• [Task requirements]: Please return each of the entries exactly, minus their pictures.

==========

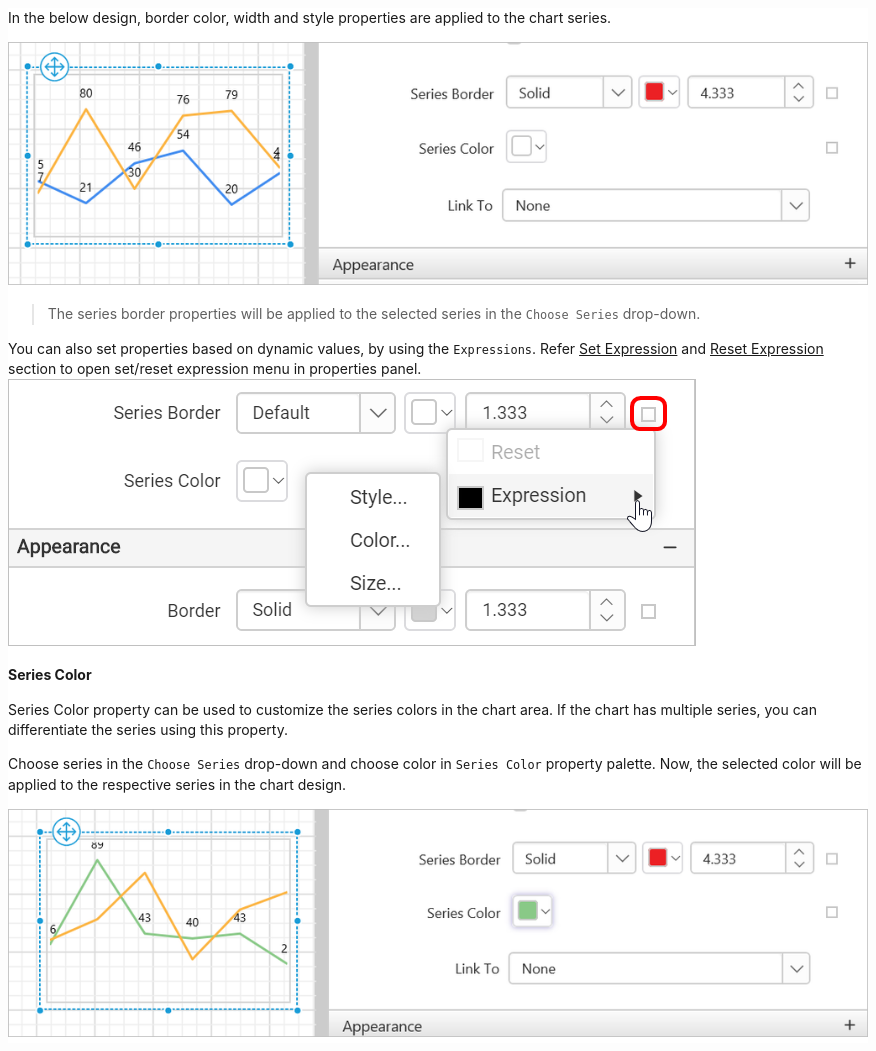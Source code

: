 In the below design, border color, width and style properties are applied to the chart series.

![Chart series border design](/static/assets/on-premise/images/report-designer/report-items/sparkline/border-design.png)

> The series border properties will be applied to the selected series in the  `Choose Series` drop-down.

You can also set properties based on dynamic values, by using the `Expressions`. Refer [Set Expression](./../../compose-report/properties-panel/#set-expression) and [Reset Expression](./../../compose-report/properties-panel/#reset-expression) section to open set/reset expression menu in properties panel.![Dynamic chart series border](/static/assets/on-premise/images/report-designer/report-items/chart/chart-series/border-expression-menu.png)

<span style="font-weight:bold">Series Color</span>

Series Color property can be used to customize the series colors in the chart area. If the chart has multiple series, you can differentiate the series using this property.

Choose series in the `Choose Series` drop-down and choose color in `Series Color` property palette. Now, the selected color will be applied to the respective series in the chart design.

![Chart series color](/static/assets/on-premise/images/report-designer/report-items/sparkline/series-color.png)
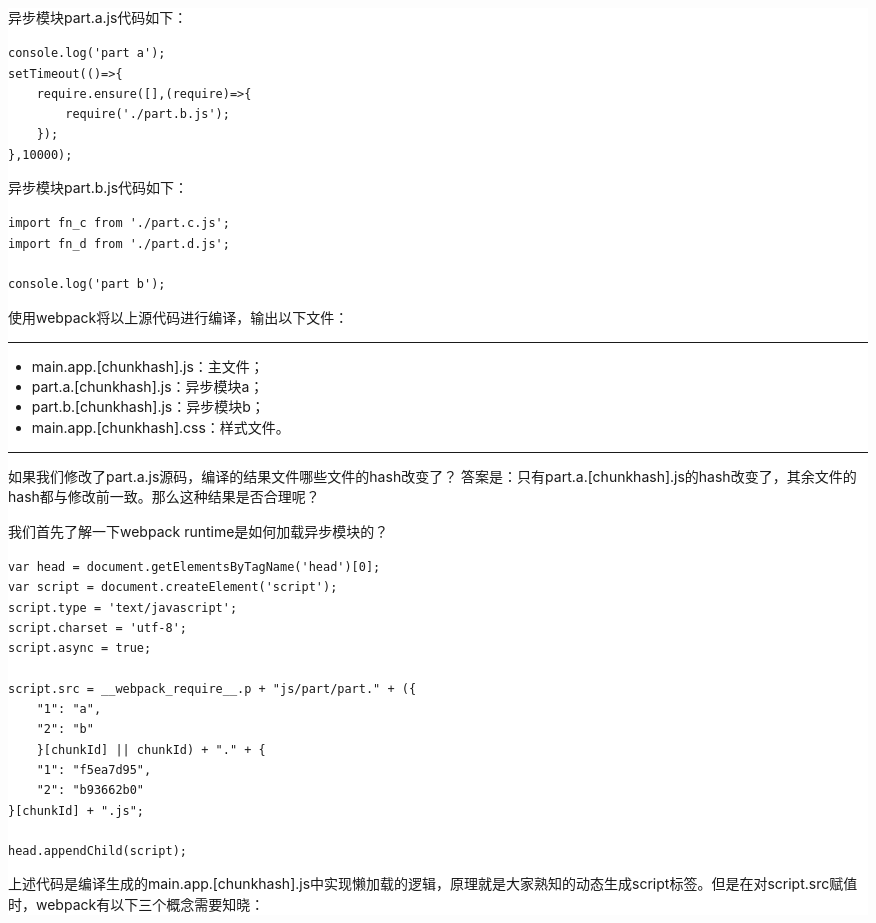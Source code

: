 异步模块part.a.js代码如下：

```
console.log('part a');
setTimeout(()=>{
    require.ensure([],(require)=>{
        require('./part.b.js');
    });
},10000);
```

异步模块part.b.js代码如下：

```
import fn_c from './part.c.js';
import fn_d from './part.d.js';

console.log('part b');
```

使用webpack将以上源代码进行编译，输出以下文件：

-------

* main.app.[chunkhash].js：主文件；
* part.a.[chunkhash].js：异步模块a；
* part.b.[chunkhash].js：异步模块b；
* main.app.[chunkhash].css：样式文件。

-------

如果我们修改了part.a.js源码，编译的结果文件哪些文件的hash改变了？ 答案是：只有part.a.[chunkhash].js的hash改变了，其余文件的hash都与修改前一致。那么这种结果是否合理呢？

我们首先了解一下webpack runtime是如何加载异步模块的？

```
var head = document.getElementsByTagName('head')[0];
var script = document.createElement('script');
script.type = 'text/javascript';
script.charset = 'utf-8';
script.async = true;

script.src = __webpack_require__.p + "js/part/part." + ({
    "1": "a",
    "2": "b"
    }[chunkId] || chunkId) + "." + {
    "1": "f5ea7d95",
    "2": "b93662b0"
}[chunkId] + ".js";

head.appendChild(script);
```

上述代码是编译生成的main.app.[chunkhash].js中实现懒加载的逻辑，原理就是大家熟知的动态生成script标签。但是在对script.src赋值时，webpack有以下三个概念需要知晓：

==========

• [Task answer]:
Source code

: In the below design, border color, width and style properties are applied to the chart series.

![Chart series border design](/static/assets/on-premise/images/report-designer/report-items/sparkline/border-design.png)

> The series border properties will be applied to the selected series in the  `Choose Series` drop-down.

You can also set properties based on dynamic values, by using the `Expressions`. Refer [Set Expression](./../../compose-report/properties-panel/#set-expression) and [Reset Expression](./../../compose-report/properties-panel/#reset-expression) section to open set/reset expression menu in properties panel.![Dynamic chart series border](/static/assets/on-premise/images/report-designer/report-items/chart/chart-series/border-expression-menu.png)

<span style="font-weight:bold">Series Color</span>

Series Color property can be used to customize the series colors in the chart area. If the chart has multiple series, you can differentiate the series using this property.

Choose series in the `Choose Series` drop-down and choose color in `Series Color` property palette. Now, the selected color will be applied to the respective series in the chart design.

![Chart series color](/static/assets/on-premise/images/report-designer/report-items/sparkline/series-color.png)
Source code

: 异步模块part.a.js代码如下：

```
console.log('part a');
setTimeout(()=>{
    require.ensure([],(require)=>{
        require('./part.b.js');
    });
},10000);
```

异步模块part.b.js代码如下：

```
import fn_c from './part.c.js';
import fn_d from './part.d.js';

console.log('part b');
```

使用webpack将以上源代码进行编译，输出以下文件：

-------

* main.app.[chunkhash].js：主文件；
* part.a.[chunkhash].js：异步模块a；
* part.b.[chunkhash].js：异步模块b；
* main.app.[chunkhash].css：样式文件。

-------

如果我们修改了part.a.js源码，编译的结果文件哪些文件的hash改变了？ 答案是：只有part.a.[chunkhash].js的hash改变了，其余文件的hash都与修改前一致。那么这种结果是否合理呢？

我们首先了解一下webpack runtime是如何加载异步模块的？

```
var head = document.getElementsByTagName('head')[0];
var script = document.createElement('script');
script.type = 'text/javascript';
script.charset = 'utf-8';
script.async = true;

script.src = __webpack_require__.p + "js/part/part." + ({
    "1": "a",
    "2": "b"
    }[chunkId] || chunkId) + "." + {
    "1": "f5ea7d95",
    "2": "b93662b0"
}[chunkId] + ".js";

head.appendChild(script);
```

上述代码是编译生成的main.app.[chunkhash].js中实现懒加载的逻辑，原理就是大家熟知的动态生成script标签。但是在对script.src赋值时，webpack有以下三个概念需要知晓：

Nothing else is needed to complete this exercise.